Groove and Pilot Hole Filled with Construction Adhesive
Force the paper tube down into the glue-filled groove. Create a neat, smooth glue fillet by wiping the excess glue off with your finger and onto a paper towel.
Paper Tube Glued into Groove in Base
Allow the adhesive to dry for 24 hours before use.
Drilling a Fuse Hole if Desired
If the mortar is to be fused into its bottom with visco ignition fuse, use a sharp awl or a drill and 1/8-inch drill bit to create a fuse hole about 1/4-inch above the glue fillet.
Creating Visco Fuse Hole Near Bottom of Mortar Tube
Securely Erecting the Mortar
If the mortar is to be used on a hard, flat, level surface, it can be fired as-is without further stabilization. But if the mortar is to be used on a dirt or grass surface, you should take extra precautions to secure it in an upright position and prevent it from tipping over.

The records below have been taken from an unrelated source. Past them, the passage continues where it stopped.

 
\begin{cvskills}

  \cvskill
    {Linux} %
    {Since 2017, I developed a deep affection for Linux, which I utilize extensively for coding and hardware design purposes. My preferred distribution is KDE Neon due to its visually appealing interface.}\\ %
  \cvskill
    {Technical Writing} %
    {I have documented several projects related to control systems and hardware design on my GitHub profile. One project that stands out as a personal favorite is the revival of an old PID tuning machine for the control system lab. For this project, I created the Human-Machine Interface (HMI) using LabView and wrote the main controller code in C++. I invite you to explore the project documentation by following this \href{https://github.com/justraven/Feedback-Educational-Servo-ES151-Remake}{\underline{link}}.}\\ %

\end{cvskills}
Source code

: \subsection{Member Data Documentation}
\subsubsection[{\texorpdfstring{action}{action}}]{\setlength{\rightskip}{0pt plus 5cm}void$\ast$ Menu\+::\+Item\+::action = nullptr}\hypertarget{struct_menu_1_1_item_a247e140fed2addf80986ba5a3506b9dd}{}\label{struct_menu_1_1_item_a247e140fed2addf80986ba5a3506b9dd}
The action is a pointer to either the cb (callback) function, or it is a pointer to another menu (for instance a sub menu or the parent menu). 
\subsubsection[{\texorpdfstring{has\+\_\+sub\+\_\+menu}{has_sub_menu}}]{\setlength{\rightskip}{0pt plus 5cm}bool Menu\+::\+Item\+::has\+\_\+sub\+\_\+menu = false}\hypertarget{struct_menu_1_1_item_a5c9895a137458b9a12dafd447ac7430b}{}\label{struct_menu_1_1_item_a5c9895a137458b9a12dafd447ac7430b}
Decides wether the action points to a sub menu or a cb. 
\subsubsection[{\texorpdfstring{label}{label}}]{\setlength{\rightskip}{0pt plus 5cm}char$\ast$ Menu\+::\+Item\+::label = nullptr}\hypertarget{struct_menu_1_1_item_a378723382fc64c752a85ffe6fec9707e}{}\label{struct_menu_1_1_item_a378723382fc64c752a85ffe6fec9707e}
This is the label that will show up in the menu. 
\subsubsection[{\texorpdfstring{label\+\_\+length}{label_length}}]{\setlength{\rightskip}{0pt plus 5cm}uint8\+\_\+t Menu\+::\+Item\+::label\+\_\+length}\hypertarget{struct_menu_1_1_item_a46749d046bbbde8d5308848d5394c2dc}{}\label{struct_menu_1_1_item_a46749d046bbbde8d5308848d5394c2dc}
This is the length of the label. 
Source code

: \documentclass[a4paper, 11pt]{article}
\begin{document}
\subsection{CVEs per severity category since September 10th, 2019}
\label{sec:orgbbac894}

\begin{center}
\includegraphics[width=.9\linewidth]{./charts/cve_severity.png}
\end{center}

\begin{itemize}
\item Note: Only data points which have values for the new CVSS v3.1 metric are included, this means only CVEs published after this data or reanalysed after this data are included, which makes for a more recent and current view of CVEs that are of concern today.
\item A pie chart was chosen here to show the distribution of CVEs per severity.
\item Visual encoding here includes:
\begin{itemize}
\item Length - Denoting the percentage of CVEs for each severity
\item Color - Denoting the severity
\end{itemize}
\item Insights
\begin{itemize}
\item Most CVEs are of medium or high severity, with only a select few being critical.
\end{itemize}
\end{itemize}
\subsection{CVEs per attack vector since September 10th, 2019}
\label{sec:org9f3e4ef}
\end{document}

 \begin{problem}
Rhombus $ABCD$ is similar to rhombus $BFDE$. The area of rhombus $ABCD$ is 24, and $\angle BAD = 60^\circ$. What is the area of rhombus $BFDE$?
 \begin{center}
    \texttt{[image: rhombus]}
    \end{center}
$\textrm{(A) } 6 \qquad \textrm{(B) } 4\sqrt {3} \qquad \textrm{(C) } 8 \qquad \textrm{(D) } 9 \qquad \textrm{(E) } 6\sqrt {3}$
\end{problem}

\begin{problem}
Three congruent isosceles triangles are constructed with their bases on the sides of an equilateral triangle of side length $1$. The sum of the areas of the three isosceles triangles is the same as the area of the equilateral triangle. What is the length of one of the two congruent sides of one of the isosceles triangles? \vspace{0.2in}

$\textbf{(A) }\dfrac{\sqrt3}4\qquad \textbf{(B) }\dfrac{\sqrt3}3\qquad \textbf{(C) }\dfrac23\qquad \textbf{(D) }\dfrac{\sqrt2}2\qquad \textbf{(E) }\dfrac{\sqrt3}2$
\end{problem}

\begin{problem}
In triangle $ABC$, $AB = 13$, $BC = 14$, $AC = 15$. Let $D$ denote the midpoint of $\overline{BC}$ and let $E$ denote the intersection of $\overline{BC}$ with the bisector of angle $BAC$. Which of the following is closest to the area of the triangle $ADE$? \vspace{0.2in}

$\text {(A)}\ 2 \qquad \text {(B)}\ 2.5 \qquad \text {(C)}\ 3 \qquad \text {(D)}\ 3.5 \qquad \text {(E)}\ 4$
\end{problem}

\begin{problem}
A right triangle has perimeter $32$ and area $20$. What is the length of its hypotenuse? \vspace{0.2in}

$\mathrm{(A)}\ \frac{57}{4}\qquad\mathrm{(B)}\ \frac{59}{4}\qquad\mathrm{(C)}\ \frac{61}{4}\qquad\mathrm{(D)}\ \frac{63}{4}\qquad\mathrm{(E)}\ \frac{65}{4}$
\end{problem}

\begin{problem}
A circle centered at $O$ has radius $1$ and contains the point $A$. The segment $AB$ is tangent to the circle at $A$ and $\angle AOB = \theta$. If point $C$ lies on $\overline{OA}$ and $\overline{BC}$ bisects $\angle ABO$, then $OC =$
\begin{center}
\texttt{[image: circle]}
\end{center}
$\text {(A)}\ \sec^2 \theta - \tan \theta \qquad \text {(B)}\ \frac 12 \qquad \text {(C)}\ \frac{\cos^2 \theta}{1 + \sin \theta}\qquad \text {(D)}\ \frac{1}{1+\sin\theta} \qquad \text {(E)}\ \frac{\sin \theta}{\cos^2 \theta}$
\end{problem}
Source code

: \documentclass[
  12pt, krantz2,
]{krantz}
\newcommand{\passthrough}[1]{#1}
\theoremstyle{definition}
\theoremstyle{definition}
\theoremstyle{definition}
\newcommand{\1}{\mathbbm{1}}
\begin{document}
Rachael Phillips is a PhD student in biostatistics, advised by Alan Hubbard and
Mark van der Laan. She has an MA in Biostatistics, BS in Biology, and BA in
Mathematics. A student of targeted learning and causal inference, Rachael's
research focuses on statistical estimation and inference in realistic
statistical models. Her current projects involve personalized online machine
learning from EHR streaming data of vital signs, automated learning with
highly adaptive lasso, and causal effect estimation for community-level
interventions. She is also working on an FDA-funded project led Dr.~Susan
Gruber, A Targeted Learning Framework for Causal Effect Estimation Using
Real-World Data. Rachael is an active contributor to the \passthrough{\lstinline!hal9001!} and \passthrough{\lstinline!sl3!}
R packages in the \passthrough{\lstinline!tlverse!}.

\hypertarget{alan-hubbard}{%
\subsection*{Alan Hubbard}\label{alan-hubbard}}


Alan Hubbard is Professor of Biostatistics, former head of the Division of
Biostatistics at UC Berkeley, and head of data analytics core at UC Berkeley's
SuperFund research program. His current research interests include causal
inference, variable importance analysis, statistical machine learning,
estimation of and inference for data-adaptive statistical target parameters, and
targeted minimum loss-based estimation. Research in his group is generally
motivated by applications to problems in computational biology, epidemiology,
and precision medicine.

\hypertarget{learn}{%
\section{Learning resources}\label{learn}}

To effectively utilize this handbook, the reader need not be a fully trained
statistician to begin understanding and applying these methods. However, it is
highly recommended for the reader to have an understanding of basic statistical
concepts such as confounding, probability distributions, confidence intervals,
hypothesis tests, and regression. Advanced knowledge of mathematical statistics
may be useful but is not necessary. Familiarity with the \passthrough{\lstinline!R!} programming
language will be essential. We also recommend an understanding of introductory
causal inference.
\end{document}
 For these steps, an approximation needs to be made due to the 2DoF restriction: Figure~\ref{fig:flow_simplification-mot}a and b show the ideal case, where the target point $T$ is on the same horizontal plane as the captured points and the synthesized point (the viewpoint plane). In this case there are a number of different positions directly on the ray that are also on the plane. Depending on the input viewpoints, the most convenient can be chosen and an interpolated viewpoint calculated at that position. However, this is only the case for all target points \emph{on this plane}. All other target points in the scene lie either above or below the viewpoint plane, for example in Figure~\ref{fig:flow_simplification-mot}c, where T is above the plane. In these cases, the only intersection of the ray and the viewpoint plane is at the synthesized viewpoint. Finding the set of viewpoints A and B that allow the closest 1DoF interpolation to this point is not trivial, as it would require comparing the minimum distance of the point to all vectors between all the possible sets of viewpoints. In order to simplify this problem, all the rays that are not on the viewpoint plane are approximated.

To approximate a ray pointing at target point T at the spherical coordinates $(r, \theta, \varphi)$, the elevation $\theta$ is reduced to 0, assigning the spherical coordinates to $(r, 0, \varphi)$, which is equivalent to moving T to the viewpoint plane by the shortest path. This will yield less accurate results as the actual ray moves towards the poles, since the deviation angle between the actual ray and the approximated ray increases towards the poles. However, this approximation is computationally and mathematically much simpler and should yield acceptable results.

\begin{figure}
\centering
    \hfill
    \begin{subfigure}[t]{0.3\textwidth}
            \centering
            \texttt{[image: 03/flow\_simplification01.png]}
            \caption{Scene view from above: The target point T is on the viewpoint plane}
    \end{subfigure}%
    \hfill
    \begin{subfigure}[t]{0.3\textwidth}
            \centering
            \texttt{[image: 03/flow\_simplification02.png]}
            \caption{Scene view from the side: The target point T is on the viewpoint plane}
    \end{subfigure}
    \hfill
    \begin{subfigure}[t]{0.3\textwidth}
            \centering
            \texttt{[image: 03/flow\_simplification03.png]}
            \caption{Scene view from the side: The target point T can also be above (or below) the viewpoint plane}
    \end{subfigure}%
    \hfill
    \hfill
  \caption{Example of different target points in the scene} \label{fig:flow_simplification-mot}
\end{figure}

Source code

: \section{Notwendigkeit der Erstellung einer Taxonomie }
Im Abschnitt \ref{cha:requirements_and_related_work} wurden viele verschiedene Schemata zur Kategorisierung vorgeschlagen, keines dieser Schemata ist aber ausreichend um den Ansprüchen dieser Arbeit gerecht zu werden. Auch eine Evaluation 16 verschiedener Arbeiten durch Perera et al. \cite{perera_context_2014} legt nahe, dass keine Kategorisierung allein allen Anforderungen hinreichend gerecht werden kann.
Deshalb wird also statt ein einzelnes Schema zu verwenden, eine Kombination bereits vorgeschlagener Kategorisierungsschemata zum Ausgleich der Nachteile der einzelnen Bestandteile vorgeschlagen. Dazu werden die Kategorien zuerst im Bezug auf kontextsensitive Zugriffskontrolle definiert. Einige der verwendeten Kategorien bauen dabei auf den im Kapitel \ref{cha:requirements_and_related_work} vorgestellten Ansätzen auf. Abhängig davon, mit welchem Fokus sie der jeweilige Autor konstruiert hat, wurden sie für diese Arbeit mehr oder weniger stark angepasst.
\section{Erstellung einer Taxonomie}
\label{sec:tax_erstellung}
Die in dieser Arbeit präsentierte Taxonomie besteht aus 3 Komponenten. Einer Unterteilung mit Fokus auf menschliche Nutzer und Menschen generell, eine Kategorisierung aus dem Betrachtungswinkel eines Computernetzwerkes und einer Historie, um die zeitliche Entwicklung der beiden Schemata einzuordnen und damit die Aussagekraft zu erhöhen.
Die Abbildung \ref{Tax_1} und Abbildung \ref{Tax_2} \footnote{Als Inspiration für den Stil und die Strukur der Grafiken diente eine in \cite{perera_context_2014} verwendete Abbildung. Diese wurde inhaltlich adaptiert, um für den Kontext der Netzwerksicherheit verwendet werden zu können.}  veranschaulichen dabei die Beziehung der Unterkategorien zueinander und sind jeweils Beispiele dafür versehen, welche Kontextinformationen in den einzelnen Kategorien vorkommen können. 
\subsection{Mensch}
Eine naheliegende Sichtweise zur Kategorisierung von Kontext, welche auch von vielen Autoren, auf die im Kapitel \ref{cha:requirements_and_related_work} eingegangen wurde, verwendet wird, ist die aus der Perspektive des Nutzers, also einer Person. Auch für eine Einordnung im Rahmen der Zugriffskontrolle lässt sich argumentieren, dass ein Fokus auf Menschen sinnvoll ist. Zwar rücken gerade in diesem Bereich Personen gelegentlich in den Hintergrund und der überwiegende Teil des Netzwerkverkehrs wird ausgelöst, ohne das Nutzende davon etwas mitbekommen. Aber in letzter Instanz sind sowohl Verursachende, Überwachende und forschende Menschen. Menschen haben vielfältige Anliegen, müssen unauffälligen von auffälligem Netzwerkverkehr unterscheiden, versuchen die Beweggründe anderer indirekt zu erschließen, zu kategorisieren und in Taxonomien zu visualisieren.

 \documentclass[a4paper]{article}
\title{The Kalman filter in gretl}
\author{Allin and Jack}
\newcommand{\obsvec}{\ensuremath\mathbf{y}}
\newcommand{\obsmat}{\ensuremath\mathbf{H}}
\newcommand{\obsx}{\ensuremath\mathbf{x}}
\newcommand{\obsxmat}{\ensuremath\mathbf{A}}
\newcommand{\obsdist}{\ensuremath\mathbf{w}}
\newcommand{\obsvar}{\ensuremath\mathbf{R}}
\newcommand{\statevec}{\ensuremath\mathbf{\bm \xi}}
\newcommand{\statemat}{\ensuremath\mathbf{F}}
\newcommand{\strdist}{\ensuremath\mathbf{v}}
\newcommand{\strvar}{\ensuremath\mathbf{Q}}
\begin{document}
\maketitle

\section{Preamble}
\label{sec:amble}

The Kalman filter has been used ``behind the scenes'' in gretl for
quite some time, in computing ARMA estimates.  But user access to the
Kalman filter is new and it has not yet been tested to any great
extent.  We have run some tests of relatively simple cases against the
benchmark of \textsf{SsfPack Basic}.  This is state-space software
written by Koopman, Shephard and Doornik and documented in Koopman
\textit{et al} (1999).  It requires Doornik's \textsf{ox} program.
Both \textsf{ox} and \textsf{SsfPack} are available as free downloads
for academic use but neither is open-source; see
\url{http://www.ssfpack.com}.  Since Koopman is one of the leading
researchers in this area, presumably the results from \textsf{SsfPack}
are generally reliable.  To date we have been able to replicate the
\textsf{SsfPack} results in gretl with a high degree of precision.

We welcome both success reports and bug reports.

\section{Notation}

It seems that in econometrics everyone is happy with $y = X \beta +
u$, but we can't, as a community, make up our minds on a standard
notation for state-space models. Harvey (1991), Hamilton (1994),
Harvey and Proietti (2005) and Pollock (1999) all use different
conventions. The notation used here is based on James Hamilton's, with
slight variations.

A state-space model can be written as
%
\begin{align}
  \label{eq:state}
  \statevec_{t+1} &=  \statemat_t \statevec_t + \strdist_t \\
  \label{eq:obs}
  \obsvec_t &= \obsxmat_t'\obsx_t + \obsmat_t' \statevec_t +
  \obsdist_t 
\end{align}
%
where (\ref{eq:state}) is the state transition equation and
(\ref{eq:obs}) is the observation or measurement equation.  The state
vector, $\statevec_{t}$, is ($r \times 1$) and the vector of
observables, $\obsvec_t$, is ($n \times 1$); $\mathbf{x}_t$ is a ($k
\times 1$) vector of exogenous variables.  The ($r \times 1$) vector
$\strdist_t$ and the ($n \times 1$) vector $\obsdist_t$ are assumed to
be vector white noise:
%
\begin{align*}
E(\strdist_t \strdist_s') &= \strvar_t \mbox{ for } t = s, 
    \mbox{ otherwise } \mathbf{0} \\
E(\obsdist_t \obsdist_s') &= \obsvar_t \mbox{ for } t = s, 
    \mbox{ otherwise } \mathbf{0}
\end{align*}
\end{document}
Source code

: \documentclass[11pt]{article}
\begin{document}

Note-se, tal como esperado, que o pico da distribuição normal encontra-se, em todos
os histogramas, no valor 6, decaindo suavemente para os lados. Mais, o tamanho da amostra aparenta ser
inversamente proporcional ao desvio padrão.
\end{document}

Home Depot and other hardware stores sell long spikes (typically 3/8-inch diameter by 10-inches long) for timber-framing or for securing landscape timbers. Drilling a couple of holes in the mortar's wood base to accept such spikes will allow those spikes to be driven into the ground for a secure mortar installation. They're easy and quick to remove after use, and you can use them over and over again.
Mortar Base Equipped with Stabilization Spikes
How to Make a Line of Mortars on One Base
Sometimes it's nice to have a line of mortars on one base where they can be fused together as a multiple-shot device, like a consumer-fireworks "cake." Using the same general processes as above, this is easy to do.
Determine the number of mortars to be installed, and use a piece of lumber long enough to accommodate them with some space between each mortar.
Planning the Installation of Multiple Mortars on One Base
Mark the centered mortar locations.
Evenly Spaced Mortar Locations Marked on Base
Drill the grooves in the base.
Base Grooves Drilled with Adjustable Hole-Saw
Clean the base and prepare it for mortar gluing.
Base Ready to Have Mortar Tubes Glued in
Fill the pilot holes with glue, and glue the mortar tubes into the base grooves. Allow to dry for 24 hours before fusing, loading, and use.